● AIM OF THE EXERCISE: Tally the lines below containing "textbackslash" and report only the total.

• • • • •

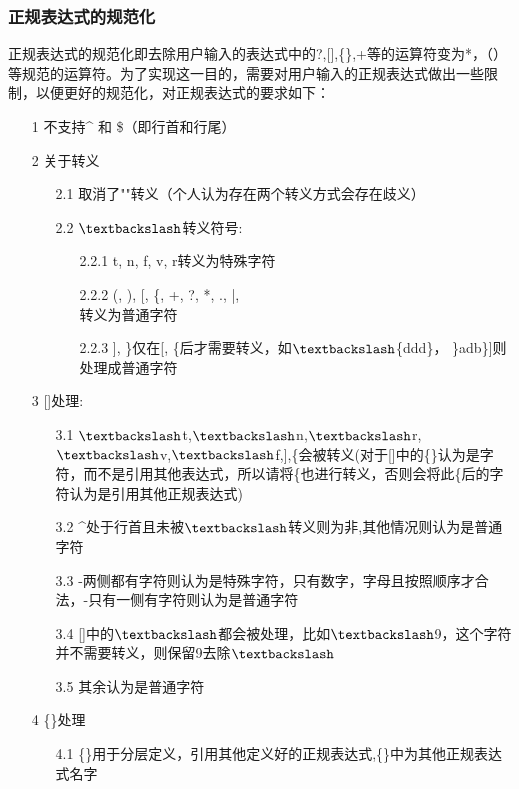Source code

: \subsubsection{正规表达式的规范化}
\quad 正规表达式的规范化即去除用户输入的表达式中的?,[],\{\},+等的运算符变为*，（）等规范的运算符。为了实现这一目的，需要对用户输入的正规表达式做出一些限制，以便更好的规范化，对正规表达式的要求如下：\\
\begin{itemize}
    \item[1]不支持\^{} 和 \$（即行首和行尾）
    \item[2]关于转义
    \begin{itemize}
        \item[2.1]取消了""转义（个人认为存在两个转义方式会存在歧义）
        \item[2.2]$\textbackslash$转义符号:
        \begin{itemize}
            \item[2.2.1]t, n, f, v, r转义为特殊字符
            \item[2.2.2](, ), [, \{, +, ?, *, ., |, \\ 转义为普通字符
            \item[2.2.3]], \}仅在[, \{后才需要转义，如$\textbackslash$\{ddd\}， \}adb\}]则处理成普通字符
        \end{itemize}
    \end{itemize}
    \item[3][]处理:
    \begin{itemize}
        \item[3.1]$\textbackslash$t,$\textbackslash$n,$\textbackslash$r,$\textbackslash$v,$\textbackslash$f,],\{会被转义(对于[]中的\{\}认为是字符，而不是引用其他表达式，所以请将\{也进行转义，否则会将此\{后的字符认为是引用其他正规表达式)
        \item[3.2]\^{}处于行首且未被$\textbackslash$转义则为非,其他情况则认为是普通字符
        \item[3.3]-两侧都有字符则认为是特殊字符，只有数字，字母且按照顺序才合法，-只有一侧有字符则认为是普通字符
        \item[3.4][]中的$\textbackslash$都会被处理，比如$\textbackslash$9，这个字符并不需要转义，则保留9去除$\textbackslash$
        \item[3.5]其余认为是普通字符
    \end{itemize}
    \item[4]\{\}处理
    \begin{itemize}
        \item[4.1] \{\}用于分层定义，引用其他定义好的正规表达式,\{\}中为其他正规表达式名字

\end{itemize}
\end{itemize}
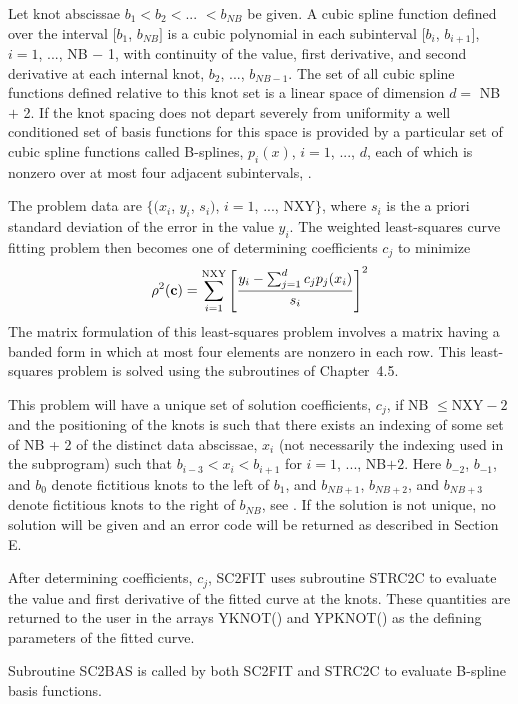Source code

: \documentclass[twoside]{MATH77}
\begin{document}
Let knot abscissae $b_1 < b_2 < ..$.  $< b_{NB}$ be given.  A cubic spline
function defined over the interval $[b_1$, $b_{NB}]$ is a cubic polynomial
in each subinterval $[b_i$, $b_{i+1}]$, $i = 1$, ..., NB $-$ 1, with
continuity of the value, first derivative, and second derivative at each
internal knot, $b_2$, ..., $b_{NB-1}$.  The set of all cubic spline
functions defined relative to this knot set is a linear space of dimension
$d =$ NB $+$ 2.  If the knot spacing does not depart severely from
uniformity a well conditioned set of basis functions for this space is
provided by a particular set of cubic spline functions called B-splines,
$p_i(x)$, $i = 1$, ..., $d$, each of which is nonzero over at most four
adjacent subintervals, \cite{deBoor:1972:OCB}.

The problem data are $\{(x_i$, $y_i$, $s_i)$, $i=1$, ..., NXY$\}$, where $s_i$
is the a priori standard deviation of the error in the value $y_i$. The
weighted least-squares curve fitting problem then becomes one of determining
coefficients $c_j$ to minimize%
\begin{equation*}
\rho ^2({\bf c})=\sum_{i=1}^{\text{NXY}}\left[ \frac{
y_i-\sum_{j=1}^dc_jp_j(x_i)}{s_i}\right] ^2
\end{equation*}
The matrix formulation of this least-squares problem involves a matrix
having a banded form in which at most four elements are nonzero in each row.
This least-squares problem is solved using the subroutines of Chapter~4.5.

This problem will have a unique set of solution coefficients, $c_j$, if NB
$\leq \text{NXY}-2$ and the positioning of the knots is such that there
exists an indexing of some set of NB + 2 of the distinct data abscissae,
$x_i$ (not necessarily the indexing used in the subprogram) such that
$b_{i-3} < x_i < b_{i+1}$ for $i = 1$, ..., NB$+2$.  Here $b_{-2}$,
$b_{-1}$, and $b_0$ denote fictitious knots to the left of $b_1$, and
$b_{NB+1}$, $b_{NB+2}$, and $b_{NB+3}$ denote fictitious knots to the
right of $b_{NB}$, see \cite{Rice:COC:1967}.  If the solution is not
unique, no solution will be given and an error code will be returned as
described in Section E.

After determining coefficients, $c_j$, SC2FIT uses subroutine STRC2C to
evaluate the value and first derivative of the fitted curve at the knots.
These quantities are returned to the user in the arrays YKNOT() and YPKNOT()
as the defining parameters of the fitted curve.

Subroutine SC2BAS is called by both SC2FIT and STRC2C to evaluate B-spline
basis functions.
\end{document}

• • • • •

● RESULT: 5